Plaintiffs in the lawsuit argue that Delta’s refusal to offer full refunds and its limited compensation for rebooking expenses, hotels, food, and separated luggage are unfair practices. John Brennan from Florida, one of the four plaintiffs, shared that he and his wife missed a $10,000 anniversary cruise after being stranded in Atlanta, only receiving $219.45 in compensation from Delta.

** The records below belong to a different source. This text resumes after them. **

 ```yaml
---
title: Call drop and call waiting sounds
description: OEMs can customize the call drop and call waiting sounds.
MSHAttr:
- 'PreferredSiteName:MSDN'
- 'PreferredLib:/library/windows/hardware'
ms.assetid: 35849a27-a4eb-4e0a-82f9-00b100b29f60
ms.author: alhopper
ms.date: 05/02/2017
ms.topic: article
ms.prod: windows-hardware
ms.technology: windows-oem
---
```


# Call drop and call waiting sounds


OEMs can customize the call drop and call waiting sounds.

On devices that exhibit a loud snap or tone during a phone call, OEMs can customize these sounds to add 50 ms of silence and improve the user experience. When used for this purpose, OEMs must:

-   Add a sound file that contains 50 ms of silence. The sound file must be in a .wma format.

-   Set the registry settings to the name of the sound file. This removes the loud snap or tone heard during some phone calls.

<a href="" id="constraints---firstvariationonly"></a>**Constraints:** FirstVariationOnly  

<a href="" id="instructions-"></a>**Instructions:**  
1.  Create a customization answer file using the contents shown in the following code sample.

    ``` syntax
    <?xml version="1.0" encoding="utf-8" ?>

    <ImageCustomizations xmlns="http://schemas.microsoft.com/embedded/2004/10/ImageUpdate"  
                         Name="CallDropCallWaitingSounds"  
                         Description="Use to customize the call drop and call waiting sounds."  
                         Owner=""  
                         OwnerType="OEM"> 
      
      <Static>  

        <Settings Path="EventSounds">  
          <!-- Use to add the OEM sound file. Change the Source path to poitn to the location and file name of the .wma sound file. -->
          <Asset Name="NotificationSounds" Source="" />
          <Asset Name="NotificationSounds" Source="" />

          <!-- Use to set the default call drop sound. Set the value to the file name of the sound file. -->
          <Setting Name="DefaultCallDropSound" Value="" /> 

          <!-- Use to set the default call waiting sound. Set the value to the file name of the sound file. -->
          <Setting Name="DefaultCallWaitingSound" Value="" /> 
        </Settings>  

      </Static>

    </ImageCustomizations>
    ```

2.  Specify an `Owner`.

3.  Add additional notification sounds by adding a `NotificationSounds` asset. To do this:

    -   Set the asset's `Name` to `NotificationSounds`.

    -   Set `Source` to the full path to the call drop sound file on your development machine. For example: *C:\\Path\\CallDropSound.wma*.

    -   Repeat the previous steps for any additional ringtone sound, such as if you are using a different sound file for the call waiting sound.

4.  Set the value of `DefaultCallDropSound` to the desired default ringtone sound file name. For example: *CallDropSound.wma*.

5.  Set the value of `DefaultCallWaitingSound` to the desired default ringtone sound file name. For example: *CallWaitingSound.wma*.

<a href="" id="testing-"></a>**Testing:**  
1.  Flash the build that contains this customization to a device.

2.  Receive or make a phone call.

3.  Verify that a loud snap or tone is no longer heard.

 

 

Despite Delta’s public assurances that passengers could request and receive refunds, the lawsuit states that many customers were left waiting in long lines for days, unable to reach their destinations. The airline’s CEO, Ed Bastian, estimated the outage cost the company around $500 million, with Delta and CrowdStrike publicly disputing responsibility.
In a related move, passengers have also filed a separate class action against CrowdStrike, seeking damages. CrowdStrike has maintained that it was neither grossly negligent nor at fault for Delta’s issues.
The case, titled Bajra et al v Delta Air Lines, is being heard in the U.S. District Court for the Northern District of Georgia.